Bez respektu
Akademicy zgodnie z zapowiedziami od pierwszych chwil meczu bez strachu ruszyli do ataku. Podopieczni Dragana Nikolicia byli bardzo zmotywowani. Bardzo dobrze odnajdywali się w walce jeden na jeden Malesević i Modestas Kumpys. Dodatkowo z obwodu straszyli Dłoniak i Młynarski. Po przeciwnej stronie największym zagrożeniem da gospodarzy był dobrze grający Vladimir Dragičević. Dobra gra w ataku AZS była także wynikiem solidnej obrony. W efekcie po pierwszej kwarcie Akademicy prowadzili z Mistrzem Polski 29:20, natomiast po dwudziestu minutach 50:43.
Stelmet próbuje
Po przerwie Stelmet Enea BC zdecydowanie poprawił przede wszystkim grę w obronie. Akademikom coraz trudniej było zdobywać punkty, natomiast goście zaczęli wykorzystywać jedną ze swoich najsilniejszych broni - rzut z dystansu. Po stronie Akademików świetnie grał Jeszke, który w ciągu 3 kwart zdobył 16 oczek (18 pkt w całym meczu). AZS utrzymywał prowadzenie do 9 minuty trzeciej kwarty, w której to podopieczni Andreja Urlepa wyszli na prowadzenie 64:63. To jednak nie przestraszyło Akademików i w kolejnych akcjach należały do nich. Zwieńczeniem ostatnich chwil trzeciej odsłony był efektowny wsad z faulem Modestasa Kumpysa. AZS prowadził po 30 minutach 72:66.
Szaleństwo
Mająca rozstrzygnąć o wszystkim ostatnia odsłona meczu to przede wszystkim walka po obu stronach parkietu przez dwa zespoły. Akademicy czynili wszystko, by utrzymać prowadzenie, natomiast Stelmet dwoił się i troił, by przechylić szalę spotkania na swoją stronę. Emocje sięgały zenitu szczególnie po rewelacyjnej akcji w obronie, a potem 2 celnych trójkach z rzędu Qyntela Woodsa (15 pkt w całym meczu). AZS prowadził wówczas ze Stelmetem 78:72. Do końca spotkania Akademicy nie oddali już prowadzenia i mimo fauli technicznych AZS zwyciężył z Mistrzem Polski 82:80.
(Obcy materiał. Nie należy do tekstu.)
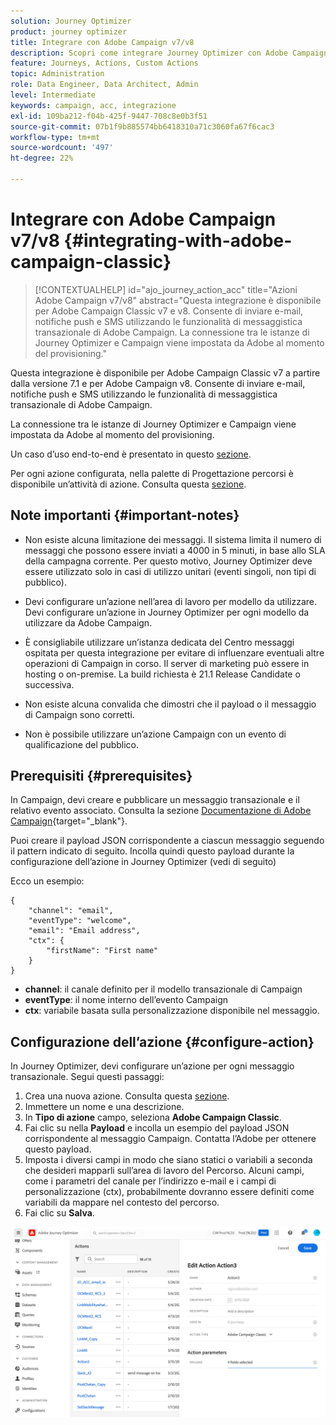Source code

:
 ```yaml
---
solution: Journey Optimizer
product: journey optimizer
title: Integrare con Adobe Campaign v7/v8
description: Scopri come integrare Journey Optimizer con Adobe Campaign v7/v8
feature: Journeys, Actions, Custom Actions
topic: Administration
role: Data Engineer, Data Architect, Admin
level: Intermediate
keywords: campaign, acc, integrazione
exl-id: 109ba212-f04b-425f-9447-708c8e0b3f51
source-git-commit: 07b1f9b885574bb6418310a71c3060fa67f6cac3
workflow-type: tm+mt
source-wordcount: '497'
ht-degree: 22%

---
```


# Integrare con Adobe Campaign v7/v8 {#integrating-with-adobe-campaign-classic}

>[!CONTEXTUALHELP]
>id="ajo_journey_action_acc"
>title="Azioni Adobe Campaign v7/v8"
>abstract="Questa integrazione è disponibile per Adobe Campaign Classic v7 e v8. Consente di inviare e-mail, notifiche push e SMS utilizzando le funzionalità di messaggistica transazionale di Adobe Campaign. La connessione tra le istanze di Journey Optimizer e Campaign viene impostata da Adobe al momento del provisioning."

Questa integrazione è disponibile per Adobe Campaign Classic v7 a partire dalla versione 7.1 e per Adobe Campaign v8. Consente di inviare e-mail, notifiche push e SMS utilizzando le funzionalità di messaggistica transazionale di Adobe Campaign.

La connessione tra le istanze di Journey Optimizer e Campaign viene impostata da Adobe al momento del provisioning.

Un caso d’uso end-to-end è presentato in questo [sezione](../building-journeys/ajo-ac.md).

Per ogni azione configurata, nella palette di Progettazione percorsi è disponibile un’attività di azione. Consulta questa [sezione](../building-journeys/using-adobe-campaign-classic.md).

## Note importanti {#important-notes}

* Non esiste alcuna limitazione dei messaggi. Il sistema limita il numero di messaggi che possono essere inviati a 4000 in 5 minuti, in base allo SLA della campagna corrente. Per questo motivo, Journey Optimizer deve essere utilizzato solo in casi di utilizzo unitari (eventi singoli, non tipi di pubblico).

* Devi configurare un’azione nell’area di lavoro per modello da utilizzare. Devi configurare un’azione in Journey Optimizer per ogni modello da utilizzare da Adobe Campaign.

* È consigliabile utilizzare un’istanza dedicata del Centro messaggi ospitata per questa integrazione per evitare di influenzare eventuali altre operazioni di Campaign in corso. Il server di marketing può essere in hosting o on-premise. La build richiesta è 21.1 Release Candidate o successiva.

* Non esiste alcuna convalida che dimostri che il payload o il messaggio di Campaign sono corretti.

* Non è possibile utilizzare un’azione Campaign con un evento di qualificazione del pubblico.

## Prerequisiti {#prerequisites}

In Campaign, devi creare e pubblicare un messaggio transazionale e il relativo evento associato. Consulta la sezione [Documentazione di Adobe Campaign](https://experienceleague.adobe.com/docs/campaign-classic/using/transactional-messaging/introduction/about-transactional-messaging.html#transactional-messaging){target="_blank"}.

Puoi creare il payload JSON corrispondente a ciascun messaggio seguendo il pattern indicato di seguito. Incolla quindi questo payload durante la configurazione dell’azione in Journey Optimizer (vedi di seguito)

Ecco un esempio:

```
{
    "channel": "email",
    "eventType": "welcome",
    "email": "Email address",
    "ctx": {
        "firstName": "First name"
    }
}
```

* **channel**: il canale definito per il modello transazionale di Campaign
* **eventType**: il nome interno dell’evento Campaign
* **ctx**: variabile basata sulla personalizzazione disponibile nel messaggio.

## Configurazione dell’azione {#configure-action}

In Journey Optimizer, devi configurare un’azione per ogni messaggio transazionale. Segui questi passaggi:

1. Crea una nuova azione. Consulta questa [sezione](../action/action.md).
1. Immettere un nome e una descrizione.
1. In **Tipo di azione** campo, seleziona **Adobe Campaign Classic**.
1. Fai clic su nella **Payload** e incolla un esempio del payload JSON corrispondente al messaggio Campaign. Contatta l’Adobe per ottenere questo payload.
1. Imposta i diversi campi in modo che siano statici o variabili a seconda che desideri mapparli sull’area di lavoro del Percorso. Alcuni campi, come i parametri del canale per l’indirizzo e-mail e i campi di personalizzazione (ctx), probabilmente dovranno essere definiti come variabili da mappare nel contesto del percorso.
1. Fai clic su **Salva**.

![](assets/accintegration1.png)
AZS: Damian Jeszke 18 (10 zb.), Qyntel Woods 15, Modestas Kumpys 11, Nikola Maleśević 10, Aleksandar Marelja 10, Szymon Kiwilsza 6, Jakub Dłoniak 5, Kacper Młynarski 5, Diante Baldwin 2, Aleksander Leńczuk 0, Igor Wadowski 0.
Stelmet Enea BC: Przemysław Zamojski 16, Vladimir Dragičević 15, Adam Hrycaniuk 11, Thomas Kelati 11, Edo Murić 11, James Florence 4, Jarosław Mokros 4, Martynas Gecevičius 3, Nikola Marković 3, Łukasz Koszarek 2, Alex Hernandez 0, Filip Matczak 0.